→ **WHAT YOU NEED TO DO**:
Copy out every line in the entries below that includes "theorem".

+++ DATA SECTION +++

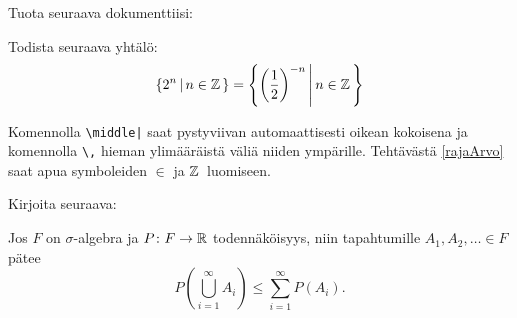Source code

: \begin{fframe}
    \begin{harj}
        Tuota seuraava dokumenttiisi:
        \begin{sample}
            Todista seuraava yhtälö:
            \[
                \left\lbrace 2^n \,\middle|\, n\in\mathbb{Z}\,\right\rbrace=\left\lbrace \left(\frac{1}{2}\right)^{-n}\,\middle|\, n\in\mathbb{Z}\,\right\rbrace
            \]
        \end{sample}
        Komennolla \lstinline-\middle|- saat pystyviivan automaattisesti oikean kokoisena ja komennolla \lstinline-\,- hieman ylimääräistä väliä niiden ympärille. Tehtävästä \ref{rajaArvo} saat apua symboleiden \(\in\) ja \(\mathbb{Z}\,\) luomiseen.
    \end{harj}
\end{fframe}
\begin{fframe}
    \begin{harj}
        Kirjoita seuraava:
        \begin{sample}
            Jos \(F\) on \(\sigma\)-algebra ja \(P\colon F\to\mathbb{R}\) todennäköisyys, niin tapahtumille \(A_1,A_2,\dotsc\in F\) pätee
            \[
                P\left(\bigcup_{i=1}^\infty A_i\right) \leq \sum_{i=1}^\infty P(A_i).
            \]
        \end{sample}
    \end{harj}
\end{fframe}

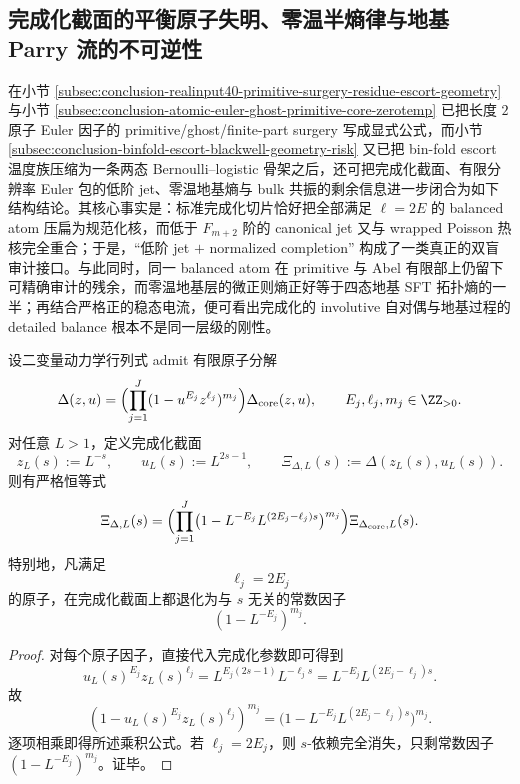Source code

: \subsection{完成化截面的平衡原子失明、零温半熵律与地基 Parry 流的不可逆性}\label{subsec:conclusion-completed-slice-atomblind-groundstate-escort-current}
在小节 \ref{subsec:conclusion-realinput40-primitive-surgery-residue-escort-geometry} 与小节 \ref{subsec:conclusion-atomic-euler-ghost-primitive-core-zerotemp} 已把长度 \(2\) 原子 Euler 因子的 primitive/ghost/finite-part surgery 写成显式公式，而小节 \ref{subsec:conclusion-binfold-escort-blackwell-geometry-risk} 又已把 bin-fold escort 温度族压缩为一条两态 Bernoulli--logistic 骨架之后，还可把完成化截面、有限分辨率 Euler 包的低阶 jet、零温地基熵与 bulk 共振的剩余信息进一步闭合为如下结构结论。其核心事实是：标准完成化切片恰好把全部满足 \(\ell=2E\) 的 balanced atom 压扁为规范化核，而低于 \(F_{m+2}\) 阶的 canonical jet 又与 wrapped Poisson 热核完全重合；于是，``低阶 jet \(+\) normalized completion'' 构成了一类真正的双盲审计接口。与此同时，同一 balanced atom 在 primitive 与 Abel 有限部上仍留下可精确审计的残余，而零温地基层的微正则熵正好等于四态地基 SFT 拓扑熵的一半；再结合严格正的稳态电流，便可看出完成化的 involutive 自对偶与地基过程的 detailed balance 根本不是同一层级的刚性。

\begin{theorem}[完成化截面对平衡原子的常数化失明]\label{thm:conclusion-completed-slice-balanced-atoms-become-constants}
设二变量动力学行列式 admit 有限原子分解
\[
\Delta(z,u)
=
\Bigl(\prod_{j=1}^{J}(1-u^{E_j}z^{\ell_j})^{m_j}\Bigr)\Delta_{\mathrm{core}}(z,u),
\qquad
E_j,\ell_j,m_j\in\ZZ_{>0}.
\]
对任意 \(L>1\)，定义完成化截面
\[
z_L(s):=L^{-s},
\qquad
u_L(s):=L^{2s-1},
\qquad
\Xi_{\Delta,L}(s):=\Delta(z_L(s),u_L(s)).
\]
则有严格恒等式
\[
\Xi_{\Delta,L}(s)
=
\Bigl(\prod_{j=1}^{J}\bigl(1-L^{-E_j}L^{(2E_j-\ell_j)s}\bigr)^{m_j}\Bigr)
\Xi_{\Delta_{\mathrm{core}},L}(s).
\]
特别地，凡满足
\[
\ell_j=2E_j
\]
的原子，在完成化截面上都退化为与 \(s\) 无关的常数因子
\[
(1-L^{-E_j})^{m_j}.
\]
\end{theorem}
\begin{proof}
对每个原子因子，直接代入完成化参数即可得到
\[
u_L(s)^{E_j}z_L(s)^{\ell_j}
=
L^{E_j(2s-1)}L^{-\ell_j s}
=
L^{-E_j}L^{(2E_j-\ell_j)s}.
\]
故
\[
(1-u_L(s)^{E_j}z_L(s)^{\ell_j})^{m_j}
=
\bigl(1-L^{-E_j}L^{(2E_j-\ell_j)s}\bigr)^{m_j}.
\]
逐项相乘即得所述乘积公式。若 \(\ell_j=2E_j\)，则 \(s\)-依赖完全消失，只剩常数因子 \((1-L^{-E_j})^{m_j}\)。证毕。
\end{proof}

+++

→ **EXERCISE SOLUTION**:
\begin{theorem}[完成化截面对平衡原子的常数化失明]\label{thm:conclusion-completed-slice-balanced-atoms-become-constants}
\end{theorem}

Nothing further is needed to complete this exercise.